Exercise instructions -
With the images removed, write out each record exactly as given.

Given information -
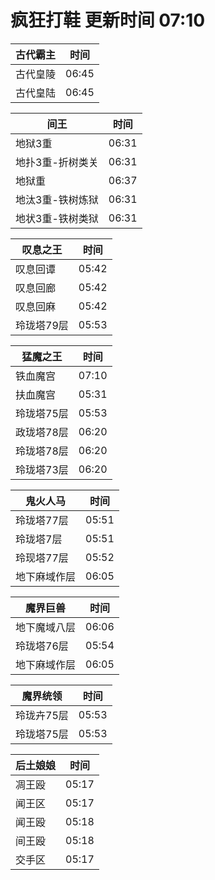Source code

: # 疯狂打鞋 更新时间 07:10

| 古代霸主   | 时间    |
|--------|-------|
| 古代皇陵 | 06:45 |
| 古代皇陆 | 06:45 |

| 间王   | 时间    |
|--------|-------|
| 地狱3重 | 06:31 |
| 地扑3重-折树类关 | 06:31 |
| 地狱重 | 06:37 |
| 地汰3重-铁树炼狱 | 06:31 |
| 地状3重-铁树类狱 | 06:31 |

| 叹息之王   | 时间    |
|--------|-------|
| 叹息回谭 | 05:42 |
| 叹息回廊 | 05:42 |
| 叹息回麻 | 05:42 |
| 玲珑塔79层 | 05:53 |

| 猛魔之王   | 时间    |
|--------|-------|
| 铁血魔宫 | 07:10 |
| 扶血魔宫 | 05:31 |
| 玲珑塔75层 | 05:53 |
| 政珑塔78层 | 06:20 |
| 玲珑塔78层 | 06:20 |
| 玲珑塔73层 | 06:20 |

| 鬼火人马   | 时间    |
|--------|-------|
| 玲珑塔77层 | 05:51 |
| 玲珑塔7层 | 05:51 |
| 玲现塔77层 | 05:52 |
| 地下麻域作层 | 06:05 |

| 魔界巨兽   | 时间    |
|--------|-------|
| 地下魔域八层 | 06:06 |
| 玲珑塔76层 | 05:54 |
| 地下麻域作层 | 06:05 |

| 魔界统领   | 时间    |
|--------|-------|
| 玲珑卉75层 | 05:53 |
| 玲珑塔75层 | 05:53 |

| 后土娘娘   | 时间    |
|--------|-------|
| 凋王殴 | 05:17 |
| 闻王区 | 05:17 |
| 闻王殴 | 05:18 |
| 间王殴 | 05:18 |
| 交手区 | 05:17 |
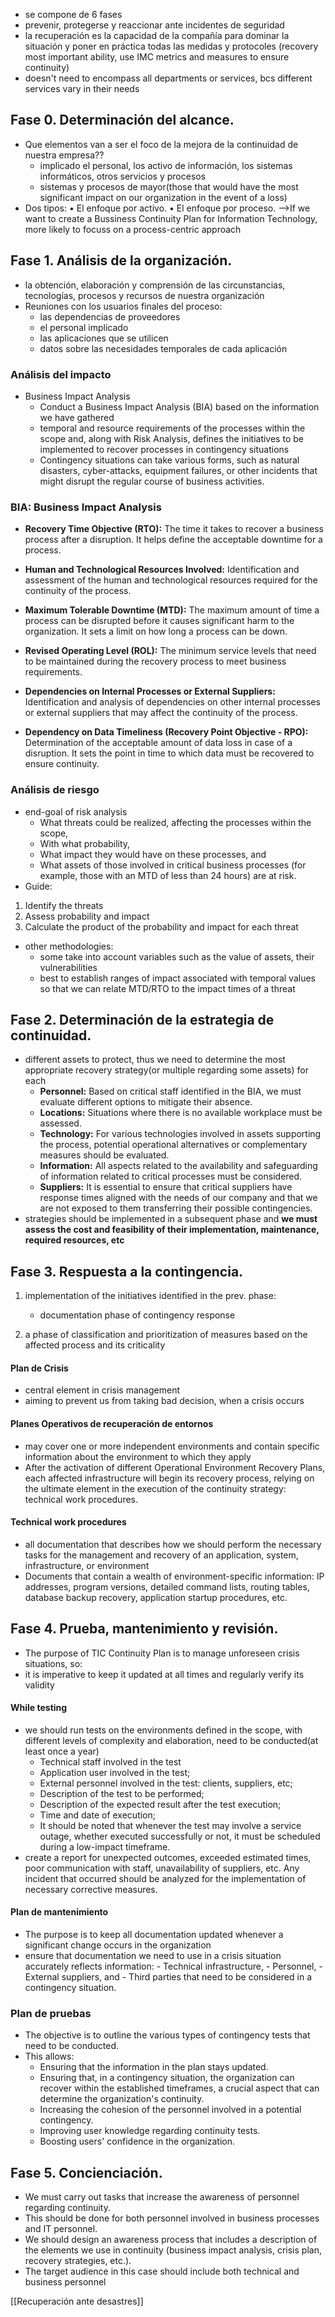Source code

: - se compone de 6 fases
- prevenir, protegerse y reaccionar ante incidentes de seguridad
- la recuperación es la capacidad de la compañía para dominar la situación y poner en práctica todas las medidas y protocoles (recovery most important ability, use IMC metrics and measures to ensure continuity)
- doesn't need to encompass all departments or services, bcs different services vary in their needs

## Fase 0. Determinación del alcance.
- Que elementos van a ser el foco de la mejora de la continuidad de nuestra empresa??
	- implicado el personal, los activo de información, los sistemas informáticos, otros servicios y procesos
	- sistemas y procesos de mayor(those that would have the most significant impact on our organization in the event of a loss)
- Dos tipos:
	• El enfoque por activo.
	• El enfoque por proceso.
	-->If we want to create a Bussiness Continuity Plan for Information Technology, more likely to focuss on a process-centric approach
## Fase 1. Análisis de la organización.
- la obtención, elaboración y comprensión de las circunstancias, tecnologías, procesos y recursos de nuestra organización
- Reuniones con los usuarios finales del proceso:
	- las dependencias de proveedores
	- el personal implicado
	- las aplicaciones que se utilicen 
	- datos sobre las necesidades temporales de cada aplicación

### Análisis del impacto
- Business Impact Analysis
	- Conduct a Business Impact Analysis (BIA) based on the information we have gathered
	- temporal and resource requirements of the processes within the scope and, along with Risk Analysis, defines the initiatives to be implemented to recover processes in contingency situations
	- Contingency situations can take various forms, such as natural disasters, cyber-attacks, equipment failures, or other incidents that might disrupt the regular course of business activities.
### BIA: Business Impact Analysis
- **Recovery Time Objective (RTO):** The time it takes to recover a business process after a disruption. It helps define the acceptable downtime for a process.
    
- **Human and Technological Resources Involved:** Identification and assessment of the human and technological resources required for the continuity of the process.
    
- **Maximum Tolerable Downtime (MTD):** The maximum amount of time a process can be disrupted before it causes significant harm to the organization. It sets a limit on how long a process can be down.
    
- **Revised Operating Level (ROL):** The minimum service levels that need to be maintained during the recovery process to meet business requirements.
    
- **Dependencies on Internal Processes or External Suppliers:** Identification and analysis of dependencies on other internal processes or external suppliers that may affect the continuity of the process.
    
- **Dependency on Data Timeliness (Recovery Point Objective - RPO):** Determination of the acceptable amount of data loss in case of a disruption. It sets the point in time to which data must be recovered to ensure continuity.

### Análisis de riesgo
- end-goal of risk analysis
	- What threats could be realized, affecting the processes within the scope,
	- With what probability,
	- What impact they would have on these processes, and
	- What assets of those involved in critical business processes (for example, those with an MTD of less than 24 hours) are at risk.
- Guide:
1. Identify the threats
2. Assess probability and impact
3. Calculate the product of the probability and impact for each threat 
- other methodologies:
	- some take into account variables such as the value of assets, their vulnerabilities
	- best to establish ranges of impact associated with temporal values so that we can relate MTD/RTO to the impact times of a threat

## Fase 2. Determinación de la estrategia de continuidad.
- different assets to protect, thus we need  to determine the most appropriate recovery strategy(or multiple regarding some assets) for each
	- **Personnel:** Based on critical staff identified in the BIA, we must evaluate different options to mitigate their absence.
	- **Locations:** Situations where there is no available workplace must be assessed.
	- **Technology:** For various technologies involved in assets supporting the process, potential operational alternatives or complementary measures should be evaluated.
	- **Information:** All aspects related to the availability and safeguarding of information related to critical processes must be considered.
	- **Suppliers:** It is essential to ensure that critical suppliers have response times aligned with the needs of our company and that we are not exposed to them transferring their possible contingencies.
- strategies should be implemented in a subsequent phase and **we must assess the cost and feasibility of their implementation, maintenance, required resources, etc**

## Fase 3. Respuesta a la contingencia.
1. implementation of the initiatives identified in the prev. phase: 
	- documentation phase of contingency response

2. a phase of classification and prioritization of measures based on the affected process and its criticality
#### Plan de Crisis
- central element in crisis management
- aiming to prevent us from taking bad decision, when a crisis occurs
#### Planes Operativos de recuperación de entornos
- may cover one or more independent environments and contain specific information about the environment to which they apply
- After the activation of different Operational Environment Recovery Plans, each affected infrastructure will begin its recovery process, relying on the ultimate element in the execution of the continuity strategy: technical work procedures.

#### Technical work procedures
- all documentation that describes how we should perform the necessary tasks for the management and recovery of an application, system, infrastructure, or environment
-  Documents that contain a wealth of environment-specific information: IP addresses, program versions, detailed command lists, routing tables, database backup recovery, application startup procedures, etc.



## Fase 4. Prueba, mantenimiento y revisión.
- The purpose of TIC Continuity Plan is to manage unforeseen crisis situations, so:
- it is imperative to keep it updated at all times and regularly verify its validity

#### While testing
- we should run tests on the environments defined in the scope, with different levels of complexity and elaboration, need to be conducted(at least once a year)
	- Technical staff involved in the test
	- Application user involved in the test;
	- External personnel involved in the test: clients, suppliers, etc;
	- Description of the test to be performed;
	- Description of the expected result after the test execution;
	- Time and date of execution;
	- It should be noted that whenever the test may involve a service outage, whether executed successfully or not, it must be scheduled during a low-impact timeframe.
- create a report for unexpected outcomes, exceeded estimated times, poor communication with staff, unavailability of suppliers, etc. Any incident that occurred should be analyzed for the implementation of necessary corrective measures.
#### Plan de mantenimiento
- The purpose is to keep all documentation updated whenever a significant change occurs in the organization
- ensure that documentation we need to use in a crisis situation accurately reflects information:
		- Technical infrastructure,
		- Personnel,
		- External suppliers, and
		- Third parties that need to be considered in a contingency situation.
### Plan de pruebas
- The objective is to outline the various types of contingency tests that need to be conducted.
- This allows:
  - Ensuring that the information in the plan stays updated.
  - Ensuring that, in a contingency situation, the organization can recover within the established timeframes, a crucial aspect that can determine the organization's continuity.
  - Increasing the cohesion of the personnel involved in a potential contingency.
  - Improving user knowledge regarding continuity tests.
  - Boosting users' confidence in the organization.
## Fase 5. Concienciación.
- We must carry out tasks that increase the awareness of personnel regarding continuity.
- This should be done for both personnel involved in business processes and IT personnel.
- We should design an awareness process that includes a description of the elements we use in continuity (business impact analysis, crisis plan, recovery strategies, etc.).
- The target audience in this case should include both technical and business personnel

[[Recuperación ante desastres]]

Completed exercise -
Source code

: # 疯狂打鞋 更新时间 07:10

| 古代霸主   | 时间    |
|--------|-------|
| 古代皇陵 | 06:45 |
| 古代皇陆 | 06:45 |

| 间王   | 时间    |
|--------|-------|
| 地狱3重 | 06:31 |
| 地扑3重-折树类关 | 06:31 |
| 地狱重 | 06:37 |
| 地汰3重-铁树炼狱 | 06:31 |
| 地状3重-铁树类狱 | 06:31 |

| 叹息之王   | 时间    |
|--------|-------|
| 叹息回谭 | 05:42 |
| 叹息回廊 | 05:42 |
| 叹息回麻 | 05:42 |
| 玲珑塔79层 | 05:53 |

| 猛魔之王   | 时间    |
|--------|-------|
| 铁血魔宫 | 07:10 |
| 扶血魔宫 | 05:31 |
| 玲珑塔75层 | 05:53 |
| 政珑塔78层 | 06:20 |
| 玲珑塔78层 | 06:20 |
| 玲珑塔73层 | 06:20 |

| 鬼火人马   | 时间    |
|--------|-------|
| 玲珑塔77层 | 05:51 |
| 玲珑塔7层 | 05:51 |
| 玲现塔77层 | 05:52 |
| 地下麻域作层 | 06:05 |

| 魔界巨兽   | 时间    |
|--------|-------|
| 地下魔域八层 | 06:06 |
| 玲珑塔76层 | 05:54 |
| 地下麻域作层 | 06:05 |

| 魔界统领   | 时间    |
|--------|-------|
| 玲珑卉75层 | 05:53 |
| 玲珑塔75层 | 05:53 |

| 后土娘娘   | 时间    |
|--------|-------|
| 凋王殴 | 05:17 |
| 闻王区 | 05:17 |
| 闻王殴 | 05:18 |
| 间王殴 | 05:18 |
| 交手区 | 05:17 |
Source code

: - se compone de 6 fases
- prevenir, protegerse y reaccionar ante incidentes de seguridad
- la recuperación es la capacidad de la compañía para dominar la situación y poner en práctica todas las medidas y protocoles (recovery most important ability, use IMC metrics and measures to ensure continuity)
- doesn't need to encompass all departments or services, bcs different services vary in their needs

## Fase 0. Determinación del alcance.
- Que elementos van a ser el foco de la mejora de la continuidad de nuestra empresa??
	- implicado el personal, los activo de información, los sistemas informáticos, otros servicios y procesos
	- sistemas y procesos de mayor(those that would have the most significant impact on our organization in the event of a loss)
- Dos tipos:
	• El enfoque por activo.
	• El enfoque por proceso.
	-->If we want to create a Bussiness Continuity Plan for Information Technology, more likely to focuss on a process-centric approach
## Fase 1. Análisis de la organización.
- la obtención, elaboración y comprensión de las circunstancias, tecnologías, procesos y recursos de nuestra organización
- Reuniones con los usuarios finales del proceso:
	- las dependencias de proveedores
	- el personal implicado
	- las aplicaciones que se utilicen 
	- datos sobre las necesidades temporales de cada aplicación

### Análisis del impacto
- Business Impact Analysis
	- Conduct a Business Impact Analysis (BIA) based on the information we have gathered
	- temporal and resource requirements of the processes within the scope and, along with Risk Analysis, defines the initiatives to be implemented to recover processes in contingency situations
	- Contingency situations can take various forms, such as natural disasters, cyber-attacks, equipment failures, or other incidents that might disrupt the regular course of business activities.
### BIA: Business Impact Analysis
- **Recovery Time Objective (RTO):** The time it takes to recover a business process after a disruption. It helps define the acceptable downtime for a process.
    
- **Human and Technological Resources Involved:** Identification and assessment of the human and technological resources required for the continuity of the process.
    
- **Maximum Tolerable Downtime (MTD):** The maximum amount of time a process can be disrupted before it causes significant harm to the organization. It sets a limit on how long a process can be down.
    
- **Revised Operating Level (ROL):** The minimum service levels that need to be maintained during the recovery process to meet business requirements.
    
- **Dependencies on Internal Processes or External Suppliers:** Identification and analysis of dependencies on other internal processes or external suppliers that may affect the continuity of the process.
    
- **Dependency on Data Timeliness (Recovery Point Objective - RPO):** Determination of the acceptable amount of data loss in case of a disruption. It sets the point in time to which data must be recovered to ensure continuity.

### Análisis de riesgo
- end-goal of risk analysis
	- What threats could be realized, affecting the processes within the scope,
	- With what probability,
	- What impact they would have on these processes, and
	- What assets of those involved in critical business processes (for example, those with an MTD of less than 24 hours) are at risk.
- Guide:
1. Identify the threats
2. Assess probability and impact
3. Calculate the product of the probability and impact for each threat 
- other methodologies:
	- some take into account variables such as the value of assets, their vulnerabilities
	- best to establish ranges of impact associated with temporal values so that we can relate MTD/RTO to the impact times of a threat

## Fase 2. Determinación de la estrategia de continuidad.
- different assets to protect, thus we need  to determine the most appropriate recovery strategy(or multiple regarding some assets) for each
	- **Personnel:** Based on critical staff identified in the BIA, we must evaluate different options to mitigate their absence.
	- **Locations:** Situations where there is no available workplace must be assessed.
	- **Technology:** For various technologies involved in assets supporting the process, potential operational alternatives or complementary measures should be evaluated.
	- **Information:** All aspects related to the availability and safeguarding of information related to critical processes must be considered.
	- **Suppliers:** It is essential to ensure that critical suppliers have response times aligned with the needs of our company and that we are not exposed to them transferring their possible contingencies.
- strategies should be implemented in a subsequent phase and **we must assess the cost and feasibility of their implementation, maintenance, required resources, etc**

## Fase 3. Respuesta a la contingencia.
1. implementation of the initiatives identified in the prev. phase: 
	- documentation phase of contingency response

2. a phase of classification and prioritization of measures based on the affected process and its criticality
#### Plan de Crisis
- central element in crisis management
- aiming to prevent us from taking bad decision, when a crisis occurs
#### Planes Operativos de recuperación de entornos
- may cover one or more independent environments and contain specific information about the environment to which they apply
- After the activation of different Operational Environment Recovery Plans, each affected infrastructure will begin its recovery process, relying on the ultimate element in the execution of the continuity strategy: technical work procedures.

#### Technical work procedures
- all documentation that describes how we should perform the necessary tasks for the management and recovery of an application, system, infrastructure, or environment
-  Documents that contain a wealth of environment-specific information: IP addresses, program versions, detailed command lists, routing tables, database backup recovery, application startup procedures, etc.



## Fase 4. Prueba, mantenimiento y revisión.
- The purpose of TIC Continuity Plan is to manage unforeseen crisis situations, so:
- it is imperative to keep it updated at all times and regularly verify its validity

#### While testing
- we should run tests on the environments defined in the scope, with different levels of complexity and elaboration, need to be conducted(at least once a year)
	- Technical staff involved in the test
	- Application user involved in the test;
	- External personnel involved in the test: clients, suppliers, etc;
	- Description of the test to be performed;
	- Description of the expected result after the test execution;
	- Time and date of execution;
	- It should be noted that whenever the test may involve a service outage, whether executed successfully or not, it must be scheduled during a low-impact timeframe.
- create a report for unexpected outcomes, exceeded estimated times, poor communication with staff, unavailability of suppliers, etc. Any incident that occurred should be analyzed for the implementation of necessary corrective measures.
#### Plan de mantenimiento
- The purpose is to keep all documentation updated whenever a significant change occurs in the organization
- ensure that documentation we need to use in a crisis situation accurately reflects information:
		- Technical infrastructure,
		- Personnel,
		- External suppliers, and
		- Third parties that need to be considered in a contingency situation.
### Plan de pruebas
- The objective is to outline the various types of contingency tests that need to be conducted.
- This allows:
  - Ensuring that the information in the plan stays updated.
  - Ensuring that, in a contingency situation, the organization can recover within the established timeframes, a crucial aspect that can determine the organization's continuity.
  - Increasing the cohesion of the personnel involved in a potential contingency.
  - Improving user knowledge regarding continuity tests.
  - Boosting users' confidence in the organization.
## Fase 5. Concienciación.
- We must carry out tasks that increase the awareness of personnel regarding continuity.
- This should be done for both personnel involved in business processes and IT personnel.
- We should design an awareness process that includes a description of the elements we use in continuity (business impact analysis, crisis plan, recovery strategies, etc.).
- The target audience in this case should include both technical and business personnel

[[Recuperación ante desastres]]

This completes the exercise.